National Hives

Having read many alarming articles about the decline of bees in this country and abroad, we decided to start keeping bees here.  At the same time an article appeared in the weekend Telegraph about the work being done by Phil Chandler and the Natural Beekeeping movement, which advocated a bee-centred rather than honey-centred approach.  Following a weekend course in Devon taken by Phil Chandler we decided to use Horizontal Top Bar Hives rather than the more conventional systems.

However, whilst waiting to hear of a swarm for our first Top Bar Hive, we received word of two National Hives complete with bees which were available, and decided to try those as well. These are usually managed by conventional beekeepers using pre-prepared wax foundation in the frames in order to discourage the production of drone cells and encourage more worker cells to be drawn out.
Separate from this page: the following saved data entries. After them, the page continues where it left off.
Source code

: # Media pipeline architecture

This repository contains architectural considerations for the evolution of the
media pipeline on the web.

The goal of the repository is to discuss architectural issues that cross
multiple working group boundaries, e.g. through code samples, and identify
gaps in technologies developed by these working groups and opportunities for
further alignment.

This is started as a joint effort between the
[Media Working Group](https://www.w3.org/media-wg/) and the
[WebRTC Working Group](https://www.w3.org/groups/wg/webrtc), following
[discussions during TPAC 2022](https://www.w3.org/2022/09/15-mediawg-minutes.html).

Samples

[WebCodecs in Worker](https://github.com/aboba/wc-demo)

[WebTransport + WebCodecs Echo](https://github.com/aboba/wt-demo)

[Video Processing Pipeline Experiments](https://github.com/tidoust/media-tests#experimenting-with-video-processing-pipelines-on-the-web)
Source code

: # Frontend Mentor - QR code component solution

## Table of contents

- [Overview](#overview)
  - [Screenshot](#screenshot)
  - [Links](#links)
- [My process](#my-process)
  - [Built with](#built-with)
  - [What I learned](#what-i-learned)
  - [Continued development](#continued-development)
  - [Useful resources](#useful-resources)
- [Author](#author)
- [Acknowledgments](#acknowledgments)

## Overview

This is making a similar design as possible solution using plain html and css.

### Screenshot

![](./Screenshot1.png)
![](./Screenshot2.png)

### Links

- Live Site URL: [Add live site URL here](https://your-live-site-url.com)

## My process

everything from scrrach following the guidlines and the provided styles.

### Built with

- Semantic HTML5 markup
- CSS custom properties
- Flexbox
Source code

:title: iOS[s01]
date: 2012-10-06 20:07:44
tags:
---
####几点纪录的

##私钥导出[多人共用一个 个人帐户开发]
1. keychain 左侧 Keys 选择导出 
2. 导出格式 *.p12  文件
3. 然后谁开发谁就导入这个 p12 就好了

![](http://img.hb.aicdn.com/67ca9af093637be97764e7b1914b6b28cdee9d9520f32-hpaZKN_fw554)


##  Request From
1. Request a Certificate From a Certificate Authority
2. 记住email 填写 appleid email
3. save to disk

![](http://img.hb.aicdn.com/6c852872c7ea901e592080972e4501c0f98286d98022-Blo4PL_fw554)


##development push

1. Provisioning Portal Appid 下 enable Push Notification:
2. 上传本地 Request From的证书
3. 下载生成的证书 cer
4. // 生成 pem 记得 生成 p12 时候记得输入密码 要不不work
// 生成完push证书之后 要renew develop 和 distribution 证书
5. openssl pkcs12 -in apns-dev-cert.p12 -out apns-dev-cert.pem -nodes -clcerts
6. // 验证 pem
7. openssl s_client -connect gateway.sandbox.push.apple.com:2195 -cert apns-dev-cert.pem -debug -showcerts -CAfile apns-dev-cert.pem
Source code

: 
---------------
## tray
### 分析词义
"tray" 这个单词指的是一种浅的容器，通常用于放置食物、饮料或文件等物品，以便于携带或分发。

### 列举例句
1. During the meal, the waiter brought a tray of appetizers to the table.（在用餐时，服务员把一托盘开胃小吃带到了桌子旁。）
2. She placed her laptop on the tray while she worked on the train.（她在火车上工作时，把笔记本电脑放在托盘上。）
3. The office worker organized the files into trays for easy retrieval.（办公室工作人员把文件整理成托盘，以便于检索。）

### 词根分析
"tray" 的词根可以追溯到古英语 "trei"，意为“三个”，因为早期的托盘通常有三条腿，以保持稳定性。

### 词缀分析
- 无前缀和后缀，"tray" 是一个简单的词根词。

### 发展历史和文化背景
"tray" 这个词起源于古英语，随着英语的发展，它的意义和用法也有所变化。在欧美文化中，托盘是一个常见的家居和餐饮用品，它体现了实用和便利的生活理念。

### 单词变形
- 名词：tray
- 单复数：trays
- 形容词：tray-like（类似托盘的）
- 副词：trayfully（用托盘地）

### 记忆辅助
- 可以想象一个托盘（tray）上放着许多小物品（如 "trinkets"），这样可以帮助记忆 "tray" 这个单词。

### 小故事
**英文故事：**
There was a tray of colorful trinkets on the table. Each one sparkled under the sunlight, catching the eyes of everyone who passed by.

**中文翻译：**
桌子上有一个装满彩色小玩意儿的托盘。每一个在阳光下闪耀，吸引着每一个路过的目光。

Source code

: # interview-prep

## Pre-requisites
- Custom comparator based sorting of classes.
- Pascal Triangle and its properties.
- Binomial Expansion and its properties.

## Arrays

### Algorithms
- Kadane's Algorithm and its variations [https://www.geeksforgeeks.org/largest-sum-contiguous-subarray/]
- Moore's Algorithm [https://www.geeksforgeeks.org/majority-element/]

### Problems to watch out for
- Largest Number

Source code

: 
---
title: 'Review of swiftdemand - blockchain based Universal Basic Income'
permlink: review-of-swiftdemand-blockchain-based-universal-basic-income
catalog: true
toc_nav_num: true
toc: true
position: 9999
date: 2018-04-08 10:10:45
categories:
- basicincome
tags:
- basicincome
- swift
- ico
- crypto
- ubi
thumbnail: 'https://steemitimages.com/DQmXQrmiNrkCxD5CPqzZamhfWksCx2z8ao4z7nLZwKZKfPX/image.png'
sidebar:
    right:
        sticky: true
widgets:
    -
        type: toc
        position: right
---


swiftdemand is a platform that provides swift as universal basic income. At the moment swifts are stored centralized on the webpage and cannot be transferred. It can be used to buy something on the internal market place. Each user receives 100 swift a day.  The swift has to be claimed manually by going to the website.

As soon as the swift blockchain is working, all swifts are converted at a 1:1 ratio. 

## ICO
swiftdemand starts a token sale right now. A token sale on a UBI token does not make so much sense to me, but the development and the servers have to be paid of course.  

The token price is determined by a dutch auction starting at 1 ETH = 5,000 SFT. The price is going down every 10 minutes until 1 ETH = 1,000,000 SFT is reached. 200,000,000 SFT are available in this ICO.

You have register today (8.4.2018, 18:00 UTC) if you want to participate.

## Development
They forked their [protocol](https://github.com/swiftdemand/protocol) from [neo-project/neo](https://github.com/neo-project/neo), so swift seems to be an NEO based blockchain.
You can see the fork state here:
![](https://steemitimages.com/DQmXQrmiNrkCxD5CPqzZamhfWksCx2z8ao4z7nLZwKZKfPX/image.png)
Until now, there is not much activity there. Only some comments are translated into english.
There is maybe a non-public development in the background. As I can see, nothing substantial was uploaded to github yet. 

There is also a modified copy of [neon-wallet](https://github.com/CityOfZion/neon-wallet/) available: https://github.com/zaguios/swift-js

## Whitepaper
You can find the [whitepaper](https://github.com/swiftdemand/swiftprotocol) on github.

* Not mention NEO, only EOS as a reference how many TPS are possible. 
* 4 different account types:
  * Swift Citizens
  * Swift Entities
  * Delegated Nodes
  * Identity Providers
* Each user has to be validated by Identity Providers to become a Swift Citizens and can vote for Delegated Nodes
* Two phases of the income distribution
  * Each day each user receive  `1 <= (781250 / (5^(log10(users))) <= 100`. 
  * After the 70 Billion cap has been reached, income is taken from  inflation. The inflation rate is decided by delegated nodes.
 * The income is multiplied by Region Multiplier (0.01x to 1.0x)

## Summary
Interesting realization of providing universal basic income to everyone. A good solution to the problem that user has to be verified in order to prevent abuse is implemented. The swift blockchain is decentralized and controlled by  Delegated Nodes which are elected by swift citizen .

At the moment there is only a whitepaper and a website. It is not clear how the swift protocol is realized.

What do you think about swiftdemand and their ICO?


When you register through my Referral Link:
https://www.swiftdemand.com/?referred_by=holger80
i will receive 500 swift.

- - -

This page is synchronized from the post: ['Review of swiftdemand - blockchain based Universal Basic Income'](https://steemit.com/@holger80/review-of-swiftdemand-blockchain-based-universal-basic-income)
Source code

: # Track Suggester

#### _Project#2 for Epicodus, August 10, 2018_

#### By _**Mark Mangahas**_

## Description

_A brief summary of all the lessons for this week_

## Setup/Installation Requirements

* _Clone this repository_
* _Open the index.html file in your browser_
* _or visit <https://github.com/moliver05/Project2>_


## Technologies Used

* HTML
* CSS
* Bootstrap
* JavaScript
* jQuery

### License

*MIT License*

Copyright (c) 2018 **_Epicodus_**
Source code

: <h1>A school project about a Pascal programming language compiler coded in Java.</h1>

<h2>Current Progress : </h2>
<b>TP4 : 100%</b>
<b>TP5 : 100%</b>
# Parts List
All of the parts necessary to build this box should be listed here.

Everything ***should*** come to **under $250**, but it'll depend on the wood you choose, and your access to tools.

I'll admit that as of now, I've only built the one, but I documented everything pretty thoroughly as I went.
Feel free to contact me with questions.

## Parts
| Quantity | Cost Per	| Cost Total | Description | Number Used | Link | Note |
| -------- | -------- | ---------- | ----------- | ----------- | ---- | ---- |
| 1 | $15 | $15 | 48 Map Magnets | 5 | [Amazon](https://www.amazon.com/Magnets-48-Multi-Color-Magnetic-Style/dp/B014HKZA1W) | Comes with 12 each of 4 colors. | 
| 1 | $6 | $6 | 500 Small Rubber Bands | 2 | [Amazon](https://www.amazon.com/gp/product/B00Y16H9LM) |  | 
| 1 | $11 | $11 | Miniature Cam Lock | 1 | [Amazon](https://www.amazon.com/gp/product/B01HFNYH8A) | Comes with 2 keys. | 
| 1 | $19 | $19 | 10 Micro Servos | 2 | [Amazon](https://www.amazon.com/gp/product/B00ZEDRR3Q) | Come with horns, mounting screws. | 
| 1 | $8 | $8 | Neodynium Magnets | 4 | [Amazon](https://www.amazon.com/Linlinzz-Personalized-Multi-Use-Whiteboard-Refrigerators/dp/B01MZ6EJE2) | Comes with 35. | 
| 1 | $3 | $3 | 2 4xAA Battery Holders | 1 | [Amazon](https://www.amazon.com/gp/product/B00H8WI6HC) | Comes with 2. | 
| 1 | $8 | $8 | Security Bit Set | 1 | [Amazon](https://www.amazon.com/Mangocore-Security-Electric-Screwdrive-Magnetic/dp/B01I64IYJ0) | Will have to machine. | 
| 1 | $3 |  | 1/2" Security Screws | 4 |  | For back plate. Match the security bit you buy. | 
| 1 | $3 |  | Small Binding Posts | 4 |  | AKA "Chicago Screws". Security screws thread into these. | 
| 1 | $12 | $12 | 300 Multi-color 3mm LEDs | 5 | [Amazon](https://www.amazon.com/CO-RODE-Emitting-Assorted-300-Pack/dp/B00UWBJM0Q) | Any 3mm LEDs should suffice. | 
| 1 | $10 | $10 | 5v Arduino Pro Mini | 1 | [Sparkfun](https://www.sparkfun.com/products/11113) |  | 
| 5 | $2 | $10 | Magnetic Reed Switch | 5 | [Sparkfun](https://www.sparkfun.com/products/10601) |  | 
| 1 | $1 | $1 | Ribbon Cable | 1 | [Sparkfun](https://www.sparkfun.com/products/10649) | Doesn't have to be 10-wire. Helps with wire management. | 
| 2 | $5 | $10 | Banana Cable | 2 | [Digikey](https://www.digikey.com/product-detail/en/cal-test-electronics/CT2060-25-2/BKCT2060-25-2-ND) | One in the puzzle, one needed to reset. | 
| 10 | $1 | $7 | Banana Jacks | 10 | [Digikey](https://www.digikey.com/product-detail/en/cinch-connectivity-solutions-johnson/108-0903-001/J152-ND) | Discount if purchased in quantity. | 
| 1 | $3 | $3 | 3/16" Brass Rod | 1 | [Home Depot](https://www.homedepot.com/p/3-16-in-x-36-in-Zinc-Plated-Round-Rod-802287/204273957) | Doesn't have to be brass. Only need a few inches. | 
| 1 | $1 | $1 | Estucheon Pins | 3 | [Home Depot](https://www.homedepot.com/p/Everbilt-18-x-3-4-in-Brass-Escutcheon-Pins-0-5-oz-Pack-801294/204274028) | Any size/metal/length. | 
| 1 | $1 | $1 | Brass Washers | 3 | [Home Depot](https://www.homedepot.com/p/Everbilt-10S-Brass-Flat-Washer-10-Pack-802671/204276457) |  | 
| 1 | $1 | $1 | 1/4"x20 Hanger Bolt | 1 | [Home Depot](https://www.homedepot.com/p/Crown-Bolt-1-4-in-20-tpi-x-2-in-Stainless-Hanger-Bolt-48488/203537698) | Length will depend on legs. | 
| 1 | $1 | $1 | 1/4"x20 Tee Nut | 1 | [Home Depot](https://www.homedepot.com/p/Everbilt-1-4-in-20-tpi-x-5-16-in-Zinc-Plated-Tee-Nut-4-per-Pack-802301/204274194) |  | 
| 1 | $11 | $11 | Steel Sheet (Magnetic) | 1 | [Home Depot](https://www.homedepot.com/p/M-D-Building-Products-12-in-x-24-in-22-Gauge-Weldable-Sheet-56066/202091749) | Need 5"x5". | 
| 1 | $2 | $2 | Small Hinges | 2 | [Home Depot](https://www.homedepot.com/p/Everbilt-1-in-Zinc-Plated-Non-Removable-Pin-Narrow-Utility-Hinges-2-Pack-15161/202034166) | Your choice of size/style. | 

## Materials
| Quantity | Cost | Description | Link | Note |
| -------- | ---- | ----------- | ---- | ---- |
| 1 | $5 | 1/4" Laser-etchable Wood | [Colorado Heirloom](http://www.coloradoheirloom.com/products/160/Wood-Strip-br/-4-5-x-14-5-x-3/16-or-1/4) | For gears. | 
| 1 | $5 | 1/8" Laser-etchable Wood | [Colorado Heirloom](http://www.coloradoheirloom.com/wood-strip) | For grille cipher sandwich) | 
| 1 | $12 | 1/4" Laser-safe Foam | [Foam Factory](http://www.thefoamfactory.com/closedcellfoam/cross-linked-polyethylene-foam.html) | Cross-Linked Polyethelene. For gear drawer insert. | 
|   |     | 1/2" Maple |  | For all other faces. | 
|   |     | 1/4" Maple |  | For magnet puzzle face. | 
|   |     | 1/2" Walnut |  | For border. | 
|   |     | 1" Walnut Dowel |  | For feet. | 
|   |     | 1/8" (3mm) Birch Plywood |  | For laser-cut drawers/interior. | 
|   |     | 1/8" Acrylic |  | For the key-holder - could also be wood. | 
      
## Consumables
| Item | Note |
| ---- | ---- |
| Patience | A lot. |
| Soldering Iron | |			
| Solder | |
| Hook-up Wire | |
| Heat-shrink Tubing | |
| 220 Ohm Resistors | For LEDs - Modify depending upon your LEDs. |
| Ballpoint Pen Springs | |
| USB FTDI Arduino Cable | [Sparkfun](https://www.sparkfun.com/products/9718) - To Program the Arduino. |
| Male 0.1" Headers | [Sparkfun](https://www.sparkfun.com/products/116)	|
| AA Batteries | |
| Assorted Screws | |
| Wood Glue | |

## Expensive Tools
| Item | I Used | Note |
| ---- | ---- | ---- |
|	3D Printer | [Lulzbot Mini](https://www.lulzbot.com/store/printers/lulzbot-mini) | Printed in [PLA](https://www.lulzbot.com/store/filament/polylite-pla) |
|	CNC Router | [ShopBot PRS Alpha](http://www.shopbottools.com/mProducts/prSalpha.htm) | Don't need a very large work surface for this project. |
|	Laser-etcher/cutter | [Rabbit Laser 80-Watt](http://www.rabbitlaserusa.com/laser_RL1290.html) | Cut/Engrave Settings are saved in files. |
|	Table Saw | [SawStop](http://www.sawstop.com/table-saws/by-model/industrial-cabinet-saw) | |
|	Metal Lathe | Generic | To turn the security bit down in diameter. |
The National next to the Top Bar Hive in the orchard

Once we have more experience in using the Nationals our aim is to gradually change the way we use them to employ more natural beekeeping methods, such as using only starter strips of foundation in the frames and therefore encouraging the bees to fill the rest of the frame with their own comb, which will consist of both worker and drone cells in the brood box – as many as they see fit to make.  Other differences we already employ are the use of fine water spray instead of smoke to subdue the bees when inspecting the hive (as we do in the Top Bar Hive), and using a dummy end-frame (without comb) so that bees are less disturbed when taking out the first frame in an inspection.  Hopefully, as we go on, more tips will be gained from fellow users of the natural beekeeping forum on the Biobees website.